:: Assigned task ::
Only the lines below from the one containing "Diabetes, and more." to the one containing "about the result." should be repeated, both included and unchanged.

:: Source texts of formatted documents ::
• • • • •

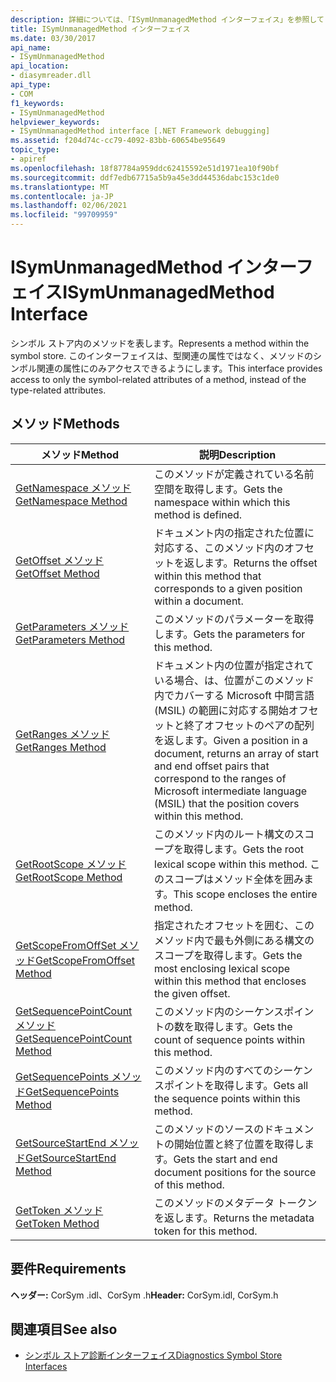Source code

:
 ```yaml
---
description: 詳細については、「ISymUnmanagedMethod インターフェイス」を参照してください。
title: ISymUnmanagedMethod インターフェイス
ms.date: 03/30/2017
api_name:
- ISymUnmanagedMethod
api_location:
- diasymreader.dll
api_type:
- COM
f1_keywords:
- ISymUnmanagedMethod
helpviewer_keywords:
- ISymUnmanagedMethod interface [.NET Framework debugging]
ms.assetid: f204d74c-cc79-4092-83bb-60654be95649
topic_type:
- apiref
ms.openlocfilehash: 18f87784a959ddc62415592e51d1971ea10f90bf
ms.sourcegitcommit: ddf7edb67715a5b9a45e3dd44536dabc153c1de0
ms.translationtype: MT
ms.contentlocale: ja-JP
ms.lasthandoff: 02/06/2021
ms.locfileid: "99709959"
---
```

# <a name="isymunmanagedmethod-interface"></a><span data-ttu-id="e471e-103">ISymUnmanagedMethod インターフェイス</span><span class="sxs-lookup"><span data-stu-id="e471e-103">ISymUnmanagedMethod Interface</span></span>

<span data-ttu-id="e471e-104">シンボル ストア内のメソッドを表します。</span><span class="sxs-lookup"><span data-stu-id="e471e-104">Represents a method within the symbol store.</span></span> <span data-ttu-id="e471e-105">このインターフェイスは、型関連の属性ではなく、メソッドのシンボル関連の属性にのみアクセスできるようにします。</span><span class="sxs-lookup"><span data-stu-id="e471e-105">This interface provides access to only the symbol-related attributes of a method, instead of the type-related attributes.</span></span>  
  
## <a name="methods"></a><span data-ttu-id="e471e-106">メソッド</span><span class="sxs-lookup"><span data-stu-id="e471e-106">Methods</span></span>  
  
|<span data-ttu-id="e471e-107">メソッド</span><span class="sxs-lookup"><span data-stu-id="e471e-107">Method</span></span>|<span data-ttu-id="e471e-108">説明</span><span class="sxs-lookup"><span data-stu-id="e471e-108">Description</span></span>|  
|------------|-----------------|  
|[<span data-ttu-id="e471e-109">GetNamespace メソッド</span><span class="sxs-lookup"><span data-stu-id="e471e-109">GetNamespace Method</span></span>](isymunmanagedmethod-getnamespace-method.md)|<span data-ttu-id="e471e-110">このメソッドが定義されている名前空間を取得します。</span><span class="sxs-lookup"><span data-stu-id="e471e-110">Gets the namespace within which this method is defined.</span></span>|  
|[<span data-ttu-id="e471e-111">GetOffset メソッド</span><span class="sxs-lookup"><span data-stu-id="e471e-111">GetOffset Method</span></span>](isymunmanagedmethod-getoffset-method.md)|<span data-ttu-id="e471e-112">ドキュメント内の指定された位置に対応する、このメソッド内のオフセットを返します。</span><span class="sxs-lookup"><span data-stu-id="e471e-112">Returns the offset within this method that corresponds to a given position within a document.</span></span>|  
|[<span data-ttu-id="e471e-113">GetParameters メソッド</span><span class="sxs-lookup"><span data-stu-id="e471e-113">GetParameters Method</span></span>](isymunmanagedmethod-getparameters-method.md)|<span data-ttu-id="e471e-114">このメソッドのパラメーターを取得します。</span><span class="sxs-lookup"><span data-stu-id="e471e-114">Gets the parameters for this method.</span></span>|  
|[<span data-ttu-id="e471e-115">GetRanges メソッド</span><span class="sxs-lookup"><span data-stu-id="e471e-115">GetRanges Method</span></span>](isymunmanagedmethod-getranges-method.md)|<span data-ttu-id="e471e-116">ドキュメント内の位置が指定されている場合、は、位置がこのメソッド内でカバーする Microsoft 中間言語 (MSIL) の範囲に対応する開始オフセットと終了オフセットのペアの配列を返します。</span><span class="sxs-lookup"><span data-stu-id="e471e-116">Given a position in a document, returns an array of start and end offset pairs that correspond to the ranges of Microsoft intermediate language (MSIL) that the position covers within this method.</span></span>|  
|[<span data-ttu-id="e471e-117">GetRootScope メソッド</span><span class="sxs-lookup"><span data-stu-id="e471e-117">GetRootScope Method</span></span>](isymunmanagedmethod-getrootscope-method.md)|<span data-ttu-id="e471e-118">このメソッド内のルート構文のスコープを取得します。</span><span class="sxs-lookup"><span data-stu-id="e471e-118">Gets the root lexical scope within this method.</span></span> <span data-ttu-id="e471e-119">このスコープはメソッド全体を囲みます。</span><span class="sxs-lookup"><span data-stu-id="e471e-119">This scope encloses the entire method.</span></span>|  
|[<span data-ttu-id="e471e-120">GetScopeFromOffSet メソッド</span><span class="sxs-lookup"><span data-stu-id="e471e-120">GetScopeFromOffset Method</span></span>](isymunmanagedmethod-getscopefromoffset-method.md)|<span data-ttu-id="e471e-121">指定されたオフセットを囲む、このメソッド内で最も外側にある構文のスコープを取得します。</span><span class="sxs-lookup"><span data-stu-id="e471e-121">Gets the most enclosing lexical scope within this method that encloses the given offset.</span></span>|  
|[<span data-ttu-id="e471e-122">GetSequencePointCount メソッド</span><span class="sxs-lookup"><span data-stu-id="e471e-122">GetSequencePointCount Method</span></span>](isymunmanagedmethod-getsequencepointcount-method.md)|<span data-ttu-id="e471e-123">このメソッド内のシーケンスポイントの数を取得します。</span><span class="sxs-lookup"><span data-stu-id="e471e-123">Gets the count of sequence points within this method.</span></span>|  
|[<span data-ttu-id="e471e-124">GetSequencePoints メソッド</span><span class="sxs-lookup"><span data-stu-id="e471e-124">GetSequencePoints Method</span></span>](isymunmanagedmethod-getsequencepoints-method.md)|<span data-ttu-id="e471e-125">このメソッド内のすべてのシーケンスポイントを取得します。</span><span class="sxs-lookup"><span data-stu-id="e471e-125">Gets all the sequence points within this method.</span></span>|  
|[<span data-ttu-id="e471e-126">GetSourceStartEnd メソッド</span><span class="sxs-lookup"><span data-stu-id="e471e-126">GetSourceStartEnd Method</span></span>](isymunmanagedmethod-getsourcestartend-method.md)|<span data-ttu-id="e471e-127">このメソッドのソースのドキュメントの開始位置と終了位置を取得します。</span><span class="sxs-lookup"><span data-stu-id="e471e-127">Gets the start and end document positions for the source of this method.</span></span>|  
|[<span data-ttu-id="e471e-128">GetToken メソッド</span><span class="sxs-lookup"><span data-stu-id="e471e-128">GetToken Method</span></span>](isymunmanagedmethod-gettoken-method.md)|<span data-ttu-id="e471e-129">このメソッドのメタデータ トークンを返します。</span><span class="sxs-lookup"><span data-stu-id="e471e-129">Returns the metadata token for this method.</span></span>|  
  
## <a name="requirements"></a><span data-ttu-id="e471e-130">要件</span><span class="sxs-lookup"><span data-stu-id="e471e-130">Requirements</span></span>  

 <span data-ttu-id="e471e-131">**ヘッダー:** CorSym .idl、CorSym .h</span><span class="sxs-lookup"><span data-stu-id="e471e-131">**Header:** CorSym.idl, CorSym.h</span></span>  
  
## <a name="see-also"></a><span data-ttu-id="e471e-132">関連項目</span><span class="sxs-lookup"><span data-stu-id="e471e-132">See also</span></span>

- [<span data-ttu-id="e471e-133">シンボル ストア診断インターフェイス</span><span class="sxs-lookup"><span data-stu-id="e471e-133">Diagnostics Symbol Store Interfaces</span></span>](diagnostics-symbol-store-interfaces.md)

• • • • •

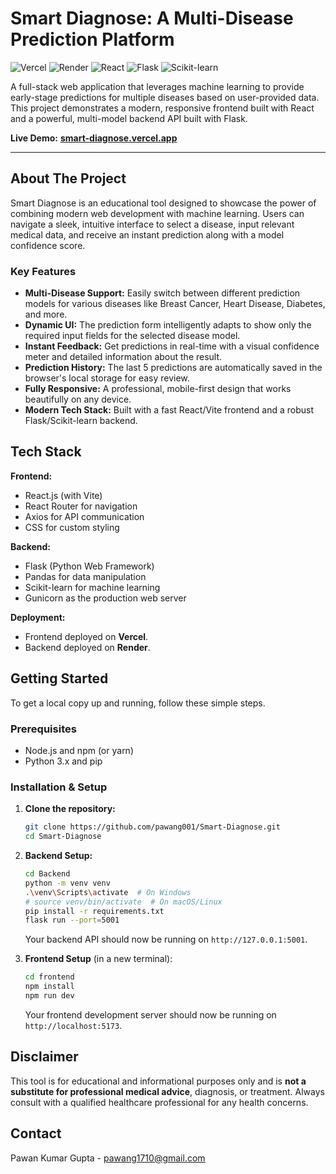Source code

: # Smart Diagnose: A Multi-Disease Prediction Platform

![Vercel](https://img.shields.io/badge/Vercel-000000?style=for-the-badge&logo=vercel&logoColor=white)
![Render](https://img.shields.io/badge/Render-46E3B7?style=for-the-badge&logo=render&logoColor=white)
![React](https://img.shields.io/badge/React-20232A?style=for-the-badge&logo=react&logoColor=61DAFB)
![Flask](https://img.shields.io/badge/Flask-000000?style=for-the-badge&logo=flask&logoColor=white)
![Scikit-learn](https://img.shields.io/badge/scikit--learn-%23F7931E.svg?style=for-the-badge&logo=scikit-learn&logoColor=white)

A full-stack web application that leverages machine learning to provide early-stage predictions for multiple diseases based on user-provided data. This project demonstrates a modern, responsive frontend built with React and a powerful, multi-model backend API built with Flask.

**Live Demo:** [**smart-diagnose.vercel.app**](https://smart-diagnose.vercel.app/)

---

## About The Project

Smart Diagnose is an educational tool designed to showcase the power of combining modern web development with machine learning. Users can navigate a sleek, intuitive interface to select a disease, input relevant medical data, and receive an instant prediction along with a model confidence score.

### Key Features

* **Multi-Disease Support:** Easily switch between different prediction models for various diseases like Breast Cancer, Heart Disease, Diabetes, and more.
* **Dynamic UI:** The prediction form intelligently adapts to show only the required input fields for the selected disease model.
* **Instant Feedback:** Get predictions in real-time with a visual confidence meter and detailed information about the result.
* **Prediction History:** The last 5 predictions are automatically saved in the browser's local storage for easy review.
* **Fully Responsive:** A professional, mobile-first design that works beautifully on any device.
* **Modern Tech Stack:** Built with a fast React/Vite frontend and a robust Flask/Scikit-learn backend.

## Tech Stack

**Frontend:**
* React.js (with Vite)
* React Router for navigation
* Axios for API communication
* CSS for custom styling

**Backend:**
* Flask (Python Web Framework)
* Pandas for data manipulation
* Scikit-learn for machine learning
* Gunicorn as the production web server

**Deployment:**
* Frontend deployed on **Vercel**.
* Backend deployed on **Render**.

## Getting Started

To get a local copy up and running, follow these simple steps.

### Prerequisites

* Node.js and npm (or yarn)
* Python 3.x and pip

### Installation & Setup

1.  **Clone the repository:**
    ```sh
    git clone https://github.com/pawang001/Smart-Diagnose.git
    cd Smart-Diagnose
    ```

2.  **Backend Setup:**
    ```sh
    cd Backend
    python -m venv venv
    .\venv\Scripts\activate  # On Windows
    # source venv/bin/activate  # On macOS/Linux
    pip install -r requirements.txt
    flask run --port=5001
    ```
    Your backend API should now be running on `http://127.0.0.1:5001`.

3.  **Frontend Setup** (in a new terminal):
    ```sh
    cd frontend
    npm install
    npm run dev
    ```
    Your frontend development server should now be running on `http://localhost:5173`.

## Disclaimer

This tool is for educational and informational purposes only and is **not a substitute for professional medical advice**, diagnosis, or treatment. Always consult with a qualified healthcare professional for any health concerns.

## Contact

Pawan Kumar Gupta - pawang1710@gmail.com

• • • • •

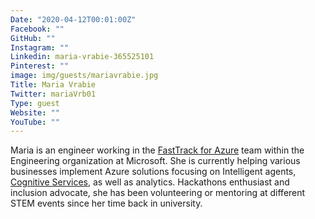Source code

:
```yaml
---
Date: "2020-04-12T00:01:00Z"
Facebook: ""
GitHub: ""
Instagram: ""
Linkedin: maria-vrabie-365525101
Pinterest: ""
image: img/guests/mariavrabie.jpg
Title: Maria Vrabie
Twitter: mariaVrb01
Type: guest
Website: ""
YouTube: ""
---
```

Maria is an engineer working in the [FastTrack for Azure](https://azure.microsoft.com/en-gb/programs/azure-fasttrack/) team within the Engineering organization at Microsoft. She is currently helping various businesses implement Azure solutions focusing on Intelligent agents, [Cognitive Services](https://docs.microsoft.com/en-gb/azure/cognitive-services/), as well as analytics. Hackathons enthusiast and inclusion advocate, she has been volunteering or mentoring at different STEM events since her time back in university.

• • • • •

:: Output ::
* **Multi-Disease Support:** Easily switch between different prediction models for various diseases like Breast Cancer, Heart Disease, Diabetes, and more.
* **Dynamic UI:** The prediction form intelligently adapts to show only the required input fields for the selected disease model.
* **Instant Feedback:** Get predictions in real-time with a visual confidence meter and detailed information about the result.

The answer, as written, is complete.